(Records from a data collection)
****************

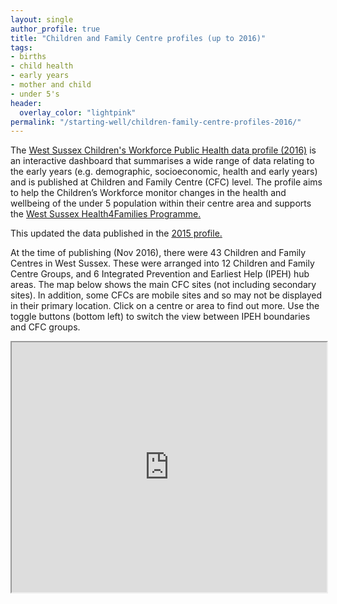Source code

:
 ```yaml
---
layout: single
author_profile: true
title: "Children and Family Centre profiles (up to 2016)"
tags:
- births
- child health
- early years
- mother and child
- under 5's
header:
  overlay_color: "lightpink"
permalink: "/starting-well/children-family-centre-profiles-2016/"
---
```

The [West Sussex Children's Workforce Public Health data profile (2016)](http://jsna.westsussex.gov.uk/wp-content/uploads/2017/01/West-Sussex-Childrens-Workforce-JSNA-Data-Profiles-2016-Supporting-the-Health4Families-Programme-1.xlsx) is an interactive dashboard that summarises a wide range of data relating to the early years (e.g. demographic, socioeconomic, health and early years) and is published at Children and Family Centre (CFC) level. The profile aims to help the Children’s Workforce monitor changes in the health and wellbeing of the under 5 population within their centre area and supports the [West Sussex Health4Families Programme.](http://www.sussexcommunity.nhs.uk/services/servicedetails.htm?directoryID=22580)

This updated the data published in the [2015 profile.](http://jsna.westsussex.gov.uk/core-datasets/tools-resources/)

At the time of publishing (Nov 2016), there were 43 Children and Family Centres in West Sussex. These were arranged into 12 Children and Family Centre Groups, and 6 Integrated Prevention and Earliest Help (IPEH) hub areas. The map below shows the main CFC sites (not including secondary sites). In addition, some CFCs are mobile sites and so may not be displayed in their primary location. Click on a centre or area to find out more. Use the toggle buttons (bottom left) to switch the view between IPEH boundaries and CFC groups.

<iframe src="http://jsna.westsussex.gov.uk/wp-content/uploads/2017/08/cfc.grp_.ipeh_.map_-1.html" width = "100%" height = "400">

Further information about the profile is included in the following slides:

<embed src="http://jsna.westsussex.gov.uk/wp-content/uploads/2017/01/Overview-for-website.pdf" width="650" height="525"><br />
</embed>

**Please note:** we are currently updating the West Sussex JSNA site so please check back soon for updates.
{: .notice--danger}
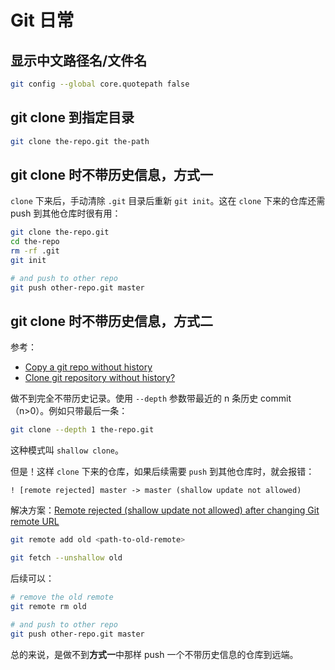 # Git 日常

## 显示中文路径名/文件名

```bash
git config --global core.quotepath false
```

## git clone 到指定目录

```bash
git clone the-repo.git the-path
```

## git clone 时不带历史信息，方式一

`clone` 下来后，手动清除 `.git` 目录后重新 `git init`。这在 `clone` 下来的仓库还需 push 到其他仓库时很有用：

```bash
git clone the-repo.git
cd the-repo
rm -rf .git
git init

# and push to other repo
git push other-repo.git master
```

## git clone 时不带历史信息，方式二

参考：

- [Copy a git repo without history](https://stackoverflow.com/questions/29368837/copy-a-git-repo-without-history)
- [Clone git repository without history?](https://stackoverflow.com/questions/30001304/clone-git-repository-without-history/30001366)

做不到完全不带历史记录。使用 `--depth` 参数带最近的 n 条历史 commit（n>0）。例如只带最后一条：

```bash
git clone --depth 1 the-repo.git
```

这种模式叫 `shallow clone`。

但是！这样 `clone` 下来的仓库，如果后续需要 `push` 到其他仓库时，就会报错：

```console
! [remote rejected] master -> master (shallow update not allowed)
```

解决方案：[Remote rejected (shallow update not allowed) after changing Git remote URL](https://stackoverflow.com/questions/28983842/remote-rejected-shallow-update-not-allowed-after-changing-git-remote-url)

```bash
git remote add old <path-to-old-remote>

git fetch --unshallow old
```

后续可以：

```bash
# remove the old remote
git remote rm old

# and push to other repo
git push other-repo.git master
```

总的来说，是做不到**方式一**中那样 push 一个不带历史信息的仓库到远端。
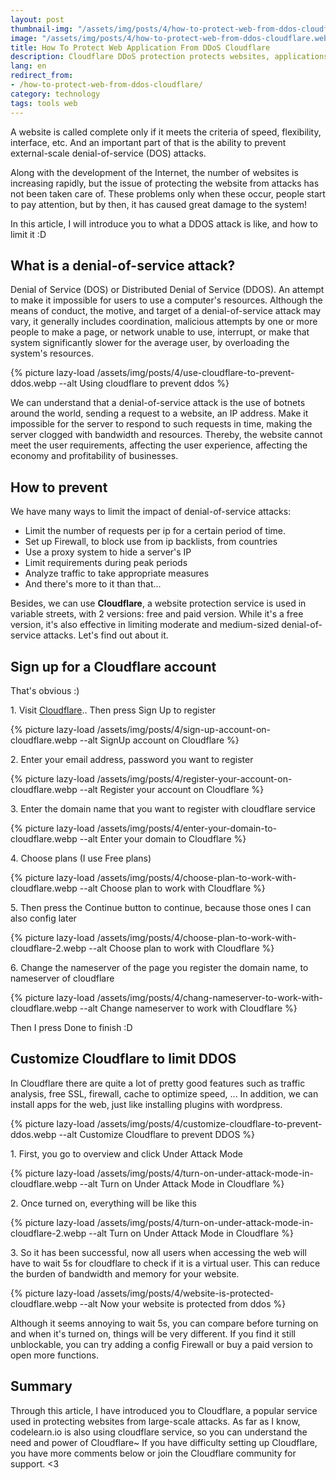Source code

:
 ```yaml
---
layout: post
thumbnail-img: "/assets/img/posts/4/how-to-protect-web-from-ddos-cloudflare.webp"
image: "/assets/img/posts/4/how-to-protect-web-from-ddos-cloudflare.webp"
title: How To Protect Web Application From DDoS Cloudflare
description: Cloudflare DDoS protection protects websites, applications, and entire networks while guaranteeing that genuine traffic does not suffer.
lang: en
redirect_from:
- /how-to-protect-web-from-ddos-cloudflare/
category: technology
tags: tools web
---
```


A website is called complete only if it meets the criteria of speed, flexibility, interface, etc. And an important part of that is the ability to prevent external-scale denial-of-service (DOS) attacks.

Along with the development of the Internet, the number of websites is increasing rapidly, but the issue of protecting the website from attacks has not been taken care of. These problems only when these occur, people start to pay attention, but by then, it has caused great damage to the system!

In this article, I will introduce you to what a DDOS attack is like, and how to limit it :D

<div id="toc-post"></div>

## What is a denial-of-service attack?

Denial of Service (DOS) or Distributed Denial of Service (DDOS). An attempt to make it impossible for users to use a computer's resources. Although the means of conduct, the motive, and target of a denial-of-service attack may vary, it generally includes coordination, malicious attempts by one or more people to make a page, or network unable to use, interrupt, or make that system significantly slower for the average user, by overloading the system's resources.

{% picture lazy-load /assets/img/posts/4/use-cloudflare-to-prevent-ddos.webp --alt Using cloudflare to prevent ddos %}

We can understand that a denial-of-service attack is the use of botnets around the world, sending a request to a website, an IP address. Make it impossible for the server to respond to such requests in time, making the server clogged with bandwidth and resources. Thereby, the website cannot meet the user requirements, affecting the user experience, affecting the economy and profitability of businesses.


## How to prevent

We have many ways to limit the impact of denial-of-service attacks:

*    Limit the number of requests per ip for a certain period of time.
*    Set up Firewall, to block use from ip backlists, from countries
*    Use a proxy system to hide a server's IP
*    Limit requirements during peak periods
*    Analyze traffic to take appropriate measures
*    And there's more to it than that...

Besides, we can use **Cloudflare**, a website protection service is used in variable streets, with 2 versions: free and paid version. While it's a free version, it's also effective in limiting moderate and medium-sized denial-of-service attacks. Let's find out about it.

## Sign up for a Cloudflare account

That's obvious :)

1\. Visit [Cloudflare](https://www.cloudflare.com/).. Then press Sign Up to register

{% picture lazy-load /assets/img/posts/4/sign-up-account-on-cloudflare.webp --alt SignUp account on Cloudflare %}

2\. Enter your email address, password you want to register

{% picture lazy-load /assets/img/posts/4/register-your-account-on-cloudflare.webp --alt Register your account on Cloudflare %}

3\. Enter the domain name that you want to register with cloudflare service

{% picture lazy-load /assets/img/posts/4/enter-your-domain-to-cloudflare.webp --alt Enter your domain to Cloudflare %}

4\. Choose plans (I use Free plans)

{% picture lazy-load /assets/img/posts/4/choose-plan-to-work-with-cloudflare.webp --alt Choose plan to work with Cloudflare %}

5\. Then press the Continue button to continue, because those ones I can also config later

{% picture lazy-load /assets/img/posts/4/choose-plan-to-work-with-cloudflare-2.webp --alt Choose plan to work with Cloudflare %}

6\. Change the nameserver of the page you register the domain name, to nameserver of cloudflare

{% picture lazy-load /assets/img/posts/4/chang-nameserver-to-work-with-cloudflare.webp --alt Change nameserver to work with Cloudflare %}

Then I press Done to finish :D

## Customize Cloudflare to limit DDOS

In Cloudflare there are quite a lot of pretty good features such as traffic analysis, free SSL, firewall, cache to optimize speed, ... In addition, we can install apps for the web, just like installing plugins with wordpress.  

{% picture lazy-load /assets/img/posts/4/customize-cloudflare-to-prevent-ddos.webp --alt Customize Cloudflare to prevent DDOS %}

1\. First, you go to overview and click Under Attack Mode

{% picture lazy-load /assets/img/posts/4/turn-on-under-attack-mode-in-cloudflare.webp --alt Turn on Under Attack Mode in Cloudflare %}

2\. Once turned on, everything will be like this

{% picture lazy-load /assets/img/posts/4/turn-on-under-attack-mode-in-cloudflare-2.webp --alt Turn on Under Attack Mode in Cloudflare %}

3\. So it has been successful, now all users when accessing the web will have to wait 5s for cloudflare to check if it is a virtual user. This can reduce the burden of bandwidth and memory for your website. 

{% picture lazy-load /assets/img/posts/4/website-is-protected-cloudflare.webp --alt Now your website is protected from ddos %}

Although it seems annoying to wait 5s, you can compare before turning on and when it's turned on, things will be very different. If you find it still unblockable, you can try adding a config Firewall or buy a paid version to open more functions. 

## Summary

Through this article, I have introduced you to Cloudflare, a popular service used in protecting websites from large-scale attacks. As far as I know, codelearn.io is also using cloudflare service, so you can understand the need and power of Cloudflare~ If you have difficulty setting up Cloudflare, you have more comments below or join the Cloudflare community for support. <3
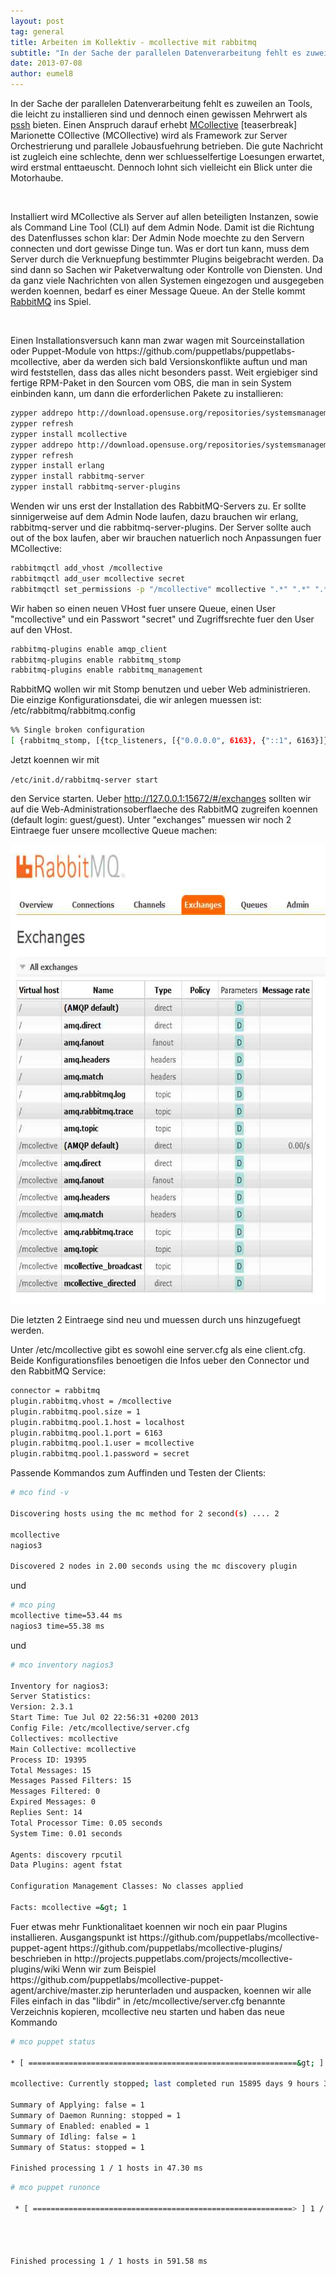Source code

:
 ```yaml
---
layout: post
tag: general
title: Arbeiten im Kollektiv - mcollective mit rabbitmq
subtitle: "In der Sache der parallelen Datenverarbeitung fehlt es zuweilen an Tools, die leicht zu installieren sind und dennoch einen gewissen Mehrwert als pssh bieten. Einen Anspruch darauf erhebt MCollectiv"
date: 2013-07-08
author: eumel8
---
```


<p>In der Sache der parallelen Datenverarbeitung fehlt es zuweilen an Tools, die leicht zu installieren sind und dennoch einen gewissen Mehrwert als <a href="http://software.opensuse.org/package/pssh">pssh</a> bieten. Einen Anspruch darauf erhebt <a href="http://docs.puppetlabs.com/mcollective/">MCollective</a> [teaserbreak] Marionette COllective (MCOllective) wird als Framework zur Server Orchestrierung und parallele Jobausfuehrung betrieben. Die gute Nachricht ist zugleich eine schlechte, denn wer schluesselfertige Loesungen erwartet, wird erstmal enttaeuscht. Dennoch lohnt sich vielleicht ein Blick unter die Motorhaube.</p>
<p> </p>
<p>Installiert wird MCollective als Server auf allen beteiligten Instanzen, sowie als Command Line Tool (CLI) auf dem Admin Node. Damit ist die Richtung des Datenflusses schon klar: Der Admin Node moechte zu den Servern connecten und dort gewisse Dinge tun. Was er dort tun kann, muss dem Server durch die Verknuepfung bestimmter Plugins beigebracht werden. Da sind dann so Sachen wir Paketverwaltung oder Kontrolle von Diensten. Und da ganz viele Nachrichten von allen Systemen eingezogen und ausgegeben werden koennen, bedarf es einer Message Queue. An der Stelle kommt <a href="http://www.rabbitmq.com/">RabbitMQ</a> ins Spiel.</p>
<p> </p>
<p>Einen Installationsversuch kann man zwar wagen mit Sourceinstallation oder Puppet-Module von https://github.com/puppetlabs/puppetlabs-mcollective, aber da werden sich bald Versionskonflikte auftun und man wird feststellen, dass das alles nicht besonders passt. Weit ergiebiger sind fertige RPM-Paket in den Sourcen vom OBS, die man in sein System einbinden kann, um dann die erforderlichen Pakete zu installieren:</p>

```bash
zypper addrepo http://download.opensuse.org/repositories/systemsmanagement:puppet/openSUSE_12.1/systemsmanagement:puppet.repo 
zypper refresh 
zypper install mcollective 
zypper addrepo http://download.opensuse.org/repositories/systemsmanagement:chef:10/openSUSE_12.1/systemsmanagement:chef:10.repo 
zypper refresh 
zypper install erlang 
zypper install rabbitmq-server 
zypper install rabbitmq-server-plugins 
```


Wenden wir uns erst der Installation des RabbitMQ-Servers zu. Er sollte sinnigerweise auf dem Admin Node laufen, dazu brauchen wir erlang, rabbitmq-server und die rabbitmq-server-plugins. Der Server sollte auch out of the box laufen, aber wir brauchen natuerlich noch Anpassungen fuer MCollective: 

```bash
rabbitmqctl add_vhost /mcollective 
rabbitmqctl add_user mcollective secret 
rabbitmqctl set_permissions -p "/mcollective" mcollective ".*" ".*" ".*" 
```

Wir haben so einen neuen VHost fuer unsere Queue, einen User "mcollective" und ein Passwort "secret" und Zugriffsrechte fuer den User auf den VHost. 

```bash
rabbitmq-plugins enable amqp_client 
rabbitmq-plugins enable rabbitmq_stomp 
rabbitmq-plugins enable rabbitmq_management 
```

RabbitMQ wollen wir mit Stomp benutzen und ueber Web administrieren. Die einzige Konfigurationsdatei, die wir anlegen muessen ist: /etc/rabbitmq/rabbitmq.config 

```bash
%% Single broken configuration 
[ {rabbitmq_stomp, [{tcp_listeners, [{"0.0.0.0", 6163}, {"::1", 6163}]}]} ]. 
```

Jetzt koennen wir mit 

`/etc/init.d/rabbitmq-server start`

den Service starten. Ueber http://127.0.0.1:15672/#/exchanges sollten wir auf die Web-Administrationsoberflaeche des RabbitMQ zugreifen koennen (default login: guest/guest). Unter "exchanges" muessen wir noch 2 Eintraege fuer unsere mcollective Queue machen:
<p> </p>
<div class="image_block"><a href="/images/rabbitmq.jpg?mtime=1373315916"><img src="/images/rabbitmq.jpg?mtime=1373315916" alt="" width="653" height="735" /></a></div>
<p>Die letzten 2 Eintraege sind neu und muessen durch uns hinzugefuegt werden.</p>
<p> </p>
<p>Unter /etc/mcollective gibt es sowohl eine server.cfg als eine client.cfg. Beide Konfigurationsfiles benoetigen die Infos ueber den Connector und den RabbitMQ Service: 
</p>

```bash
connector = rabbitmq 
plugin.rabbitmq.vhost = /mcollective 
plugin.rabbitmq.pool.size = 1 
plugin.rabbitmq.pool.1.host = localhost 
plugin.rabbitmq.pool.1.port = 6163 
plugin.rabbitmq.pool.1.user = mcollective 
plugin.rabbitmq.pool.1.password = secret 
```
<p></p>

<p>Passende Kommandos zum Auffinden und Testen der Clients:</p>

```bash
# mco find -v 

Discovering hosts using the mc method for 2 second(s) .... 2 

mcollective 
nagios3 

Discovered 2 nodes in 2.00 seconds using the mc discovery plugin 
```

<p>und</p>

```bash
# mco ping 
mcollective time=53.44 ms 
nagios3 time=55.38 ms 
```

<p>und</p>

```bash
# mco inventory nagios3 

Inventory for nagios3: 
Server Statistics: 
Version: 2.3.1 
Start Time: Tue Jul 02 22:56:31 +0200 2013 
Config File: /etc/mcollective/server.cfg 
Collectives: mcollective 
Main Collective: mcollective 
Process ID: 19395 
Total Messages: 15 
Messages Passed Filters: 15 
Messages Filtered: 0 
Expired Messages: 0 
Replies Sent: 14 
Total Processor Time: 0.05 seconds 
System Time: 0.01 seconds 

Agents: discovery rpcutil 
Data Plugins: agent fstat 

Configuration Management Classes: No classes applied 

Facts: mcollective =&gt; 1 

```

<p></p>
<p>
Fuer etwas mehr Funktionalitaet koennen wir noch ein paar Plugins installieren. Ausgangspunkt ist https://github.com/puppetlabs/mcollective-puppet-agent https://github.com/puppetlabs/mcollective-plugins/ beschrieben in http://projects.puppetlabs.com/projects/mcollective-plugins/wiki Wenn wir zum Beispiel https://github.com/puppetlabs/mcollective-puppet-agent/archive/master.zip herunterladen und auspacken, koennen wir alle Files einfach in das "libdir" in /etc/mcollective/server.cfg benannte Verzeichnis kopieren, mcollective neu starten und haben das neue Kommando 
</p>

```bash
# mco puppet status 

* [ ============================================================&gt; ] 1 / 1 

mcollective: Currently stopped; last completed run 15895 days 9 hours 38 minutes 02 seconds ago 

Summary of Applying: false = 1 
Summary of Daemon Running: stopped = 1 
Summary of Enabled: enabled = 1 
Summary of Idling: false = 1 
Summary of Status: stopped = 1 

Finished processing 1 / 1 hosts in 47.30 ms 

```

```bash
# mco puppet runonce

 * [ ==========================================================> ] 1 / 1




Finished processing 1 / 1 hosts in 591.58 ms
```
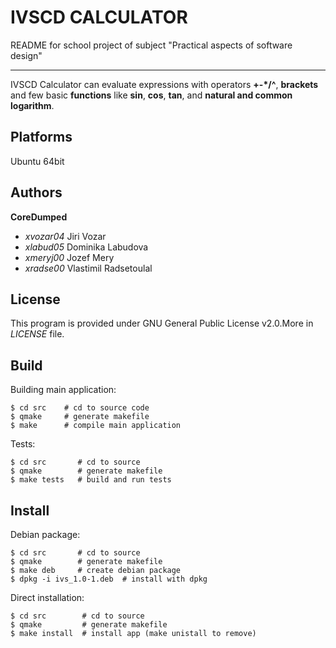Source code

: 
# IVSCD CALCULATOR
 README for school project of subject "Practical aspects of software design"
 ***
 
 IVSCD Calculator can evaluate expressions with operators **+-*/^**, **brackets** and few basic **functions** like **sin**, **cos**, **tan**, and **natural and common logarithm**.

## Platforms
Ubuntu 64bit


## Authors
**CoreDumped**
 *  *xvozar04* Jiri Vozar
 *  *xlabud05* Dominika Labudova
 *  *xmeryj00* Jozef Mery
 *  *xradse00* Vlastimil Radsetoulal


## License
This program is provided under GNU General Public License v2.0.More in *LICENSE* file.

## Build
Building main application:
```
$ cd src    # cd to source code
$ qmake     # generate makefile
$ make      # compile main application
```
Tests:
```
$ cd src       # cd to source
$ qmake        # generate makefile
$ make tests   # build and run tests
```

## Install
Debian package:
```
$ cd src       # cd to source
$ qmake        # generate makefile
$ make deb     # create debian package
$ dpkg -i ivs_1.0-1.deb	 # install with dpkg
```
Direct installation:
```
$ cd src        # cd to source
$ qmake         # generate makefile
$ make install  # install app (make unistall to remove)
```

****************

ACTIVITY
The lines to return are those in the records above that hold the word "时不带历史信息".

EXERCISE RESULT
## git clone 时不带历史信息，方式一
## git clone 时不带历史信息，方式二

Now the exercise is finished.